Here is a very interesting article on Affirmative Action and the cases against Harvard and UNC-CH coming up in front of the SCOTUS. Here just a few quotes from the article:
“Yet average Americans and elite-university officials view admissions policies in radically different ways. Many of the former imagine a meritocracy in which students who work hard to develop their talents are rewarded by admissions to selective colleges that will then help them advance in life."
"Universities have a far different vision, in which no one deserves admission. Instead, an admissions committee’s job is to create an educationally optimal environment on campus. That involves recruiting top students from every racial group. Yet, colleges also want to achieve academic excellence and racial diversity as cheaply as possible, because the cost of scholarships for needy applicants competes with faculty salaries, student amenities, and other priorities.“
“To its credit, Harvard picks classes that look like today’s racially diverse America; indeed, most undergraduates are students of color. But the school does not actually reflect America. Research by the economist Raj Chetty shows that Harvard has 15 times as many students from the richest fifth of the population as the poorest fifth. About as many students come from the top 1 percent by income as the bottom 60 percent. A multiracial aristocracy is more inclusive than an all-white aristocracy, but it is still an aristocracy. Likewise, the University of North Carolina at Chapel Hill claims to be “the University of the people.” Yet students in the top income quintile are 16 times as numerous on campus as those in the bottom fifth."
“These schools, and many like them, have managed to create racial diversity without much economic diversity. Statistical analyses of evidence produced in the litigation show that Harvard and UNC give Black students more than twice the admissions boost that economically disadvantaged or first-generation college students receive. (At Harvard, the boost for legacy students is also much larger than for first-generation college students.) Seventy-one percent of Black, Latino, and Native American students at Harvard come from college-educated homes with incomes above the national median; such students are in roughly the most advantaged fifth of families of their own race. This is trickle-down economics.”

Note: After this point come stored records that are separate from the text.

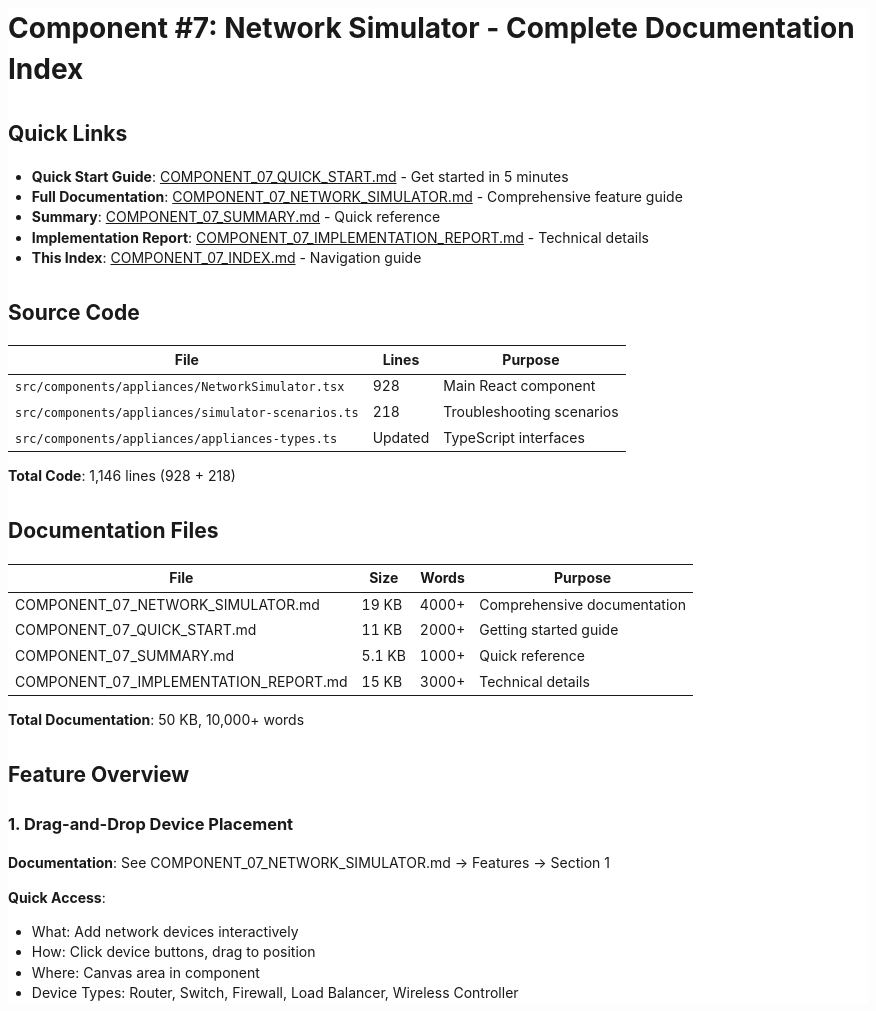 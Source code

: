 # Component #7: Network Simulator - Complete Documentation Index

## Quick Links

- **Quick Start Guide**: [COMPONENT_07_QUICK_START.md](COMPONENT_07_QUICK_START.md) - Get started in 5 minutes
- **Full Documentation**: [COMPONENT_07_NETWORK_SIMULATOR.md](COMPONENT_07_NETWORK_SIMULATOR.md) - Comprehensive feature guide
- **Summary**: [COMPONENT_07_SUMMARY.md](COMPONENT_07_SUMMARY.md) - Quick reference
- **Implementation Report**: [COMPONENT_07_IMPLEMENTATION_REPORT.md](COMPONENT_07_IMPLEMENTATION_REPORT.md) - Technical details
- **This Index**: [COMPONENT_07_INDEX.md](COMPONENT_07_INDEX.md) - Navigation guide

## Source Code

| File                                               | Lines   | Purpose                   |
| -------------------------------------------------- | ------- | ------------------------- |
| `src/components/appliances/NetworkSimulator.tsx`   | 928     | Main React component      |
| `src/components/appliances/simulator-scenarios.ts` | 218     | Troubleshooting scenarios |
| `src/components/appliances/appliances-types.ts`    | Updated | TypeScript interfaces     |

**Total Code**: 1,146 lines (928 + 218)

## Documentation Files

| File                                  | Size   | Words | Purpose                     |
| ------------------------------------- | ------ | ----- | --------------------------- |
| COMPONENT_07_NETWORK_SIMULATOR.md     | 19 KB  | 4000+ | Comprehensive documentation |
| COMPONENT_07_QUICK_START.md           | 11 KB  | 2000+ | Getting started guide       |
| COMPONENT_07_SUMMARY.md               | 5.1 KB | 1000+ | Quick reference             |
| COMPONENT_07_IMPLEMENTATION_REPORT.md | 15 KB  | 3000+ | Technical details           |

**Total Documentation**: 50 KB, 10,000+ words

## Feature Overview

### 1. Drag-and-Drop Device Placement

**Documentation**: See COMPONENT_07_NETWORK_SIMULATOR.md → Features → Section 1

**Quick Access**:

- What: Add network devices interactively
- How: Click device buttons, drag to position
- Where: Canvas area in component
- Device Types: Router, Switch, Firewall, Load Balancer, Wireless Controller
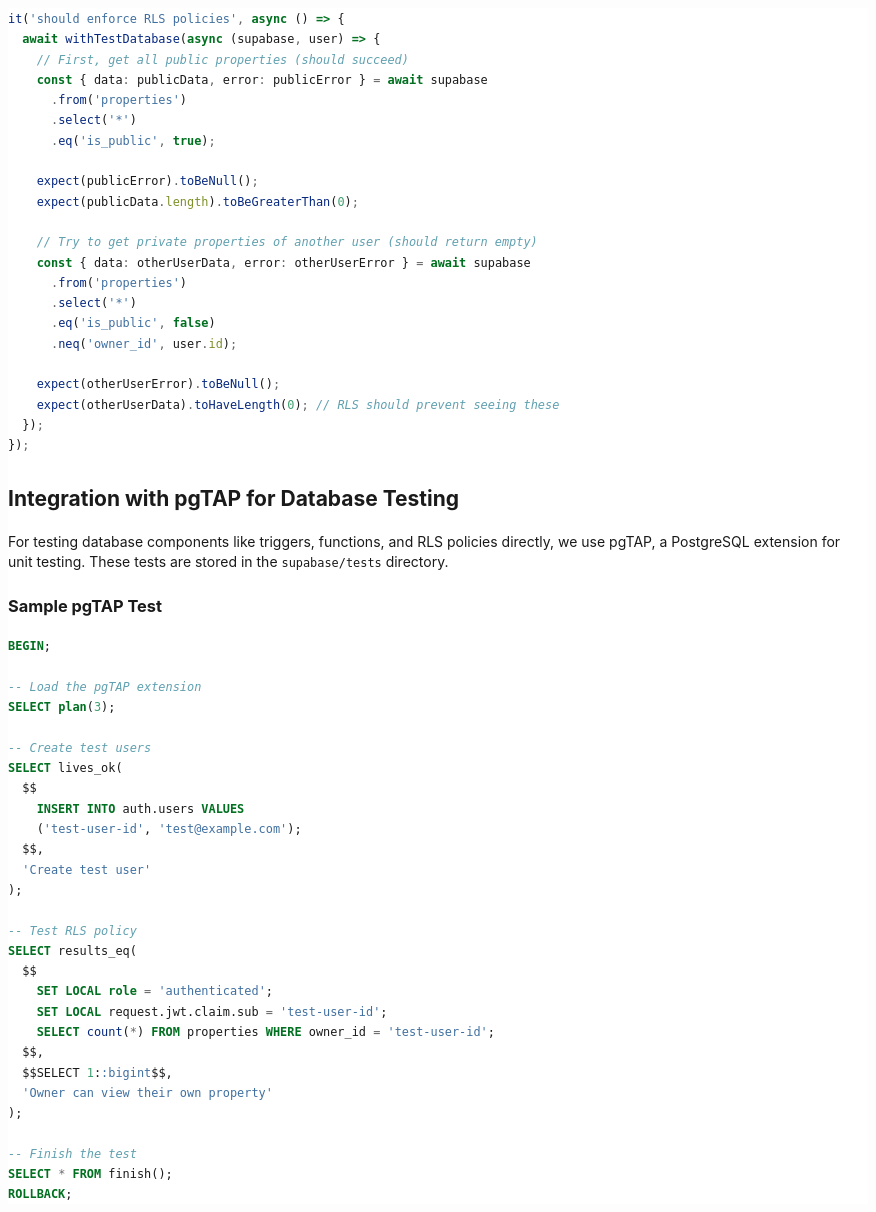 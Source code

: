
 ```typescript
it('should enforce RLS policies', async () => {
  await withTestDatabase(async (supabase, user) => {
    // First, get all public properties (should succeed)
    const { data: publicData, error: publicError } = await supabase
      .from('properties')
      .select('*')
      .eq('is_public', true);
      
    expect(publicError).toBeNull();
    expect(publicData.length).toBeGreaterThan(0);
    
    // Try to get private properties of another user (should return empty)
    const { data: otherUserData, error: otherUserError } = await supabase
      .from('properties')
      .select('*')
      .eq('is_public', false)
      .neq('owner_id', user.id);
      
    expect(otherUserError).toBeNull();
    expect(otherUserData).toHaveLength(0); // RLS should prevent seeing these
  });
});
```

## Integration with pgTAP for Database Testing

For testing database components like triggers, functions, and RLS policies directly, we use pgTAP, a PostgreSQL extension for unit testing. These tests are stored in the `supabase/tests` directory.

### Sample pgTAP Test

```sql
BEGIN;

-- Load the pgTAP extension
SELECT plan(3);

-- Create test users
SELECT lives_ok(
  $$
    INSERT INTO auth.users VALUES 
    ('test-user-id', 'test@example.com');
  $$,
  'Create test user'
);

-- Test RLS policy
SELECT results_eq(
  $$
    SET LOCAL role = 'authenticated';
    SET LOCAL request.jwt.claim.sub = 'test-user-id';
    SELECT count(*) FROM properties WHERE owner_id = 'test-user-id';
  $$,
  $$SELECT 1::bigint$$,
  'Owner can view their own property'
);

-- Finish the test
SELECT * FROM finish();
ROLLBACK;
```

I have always understood that college admissions at highly selective schools have had preferences for the children of rich parents, legacies, and children like my own (students of color from educated households whose incomes are middle to upper middle class levels). I have seen some past discussions on keeping the status quo for racial diversity’s sake and to right our country’s past wrongs, but it is tough when the current status quo almost completely removes lower income people of all races from the equation (Honestly, low income families have never been part of the equation). I believe that no matter the final SCOTUS decision in the Students for Fair Admission vs. Harvard case, someone will feel aggrieved and continue this fight, but I am pretty confident that in the long term, those with the most money will win.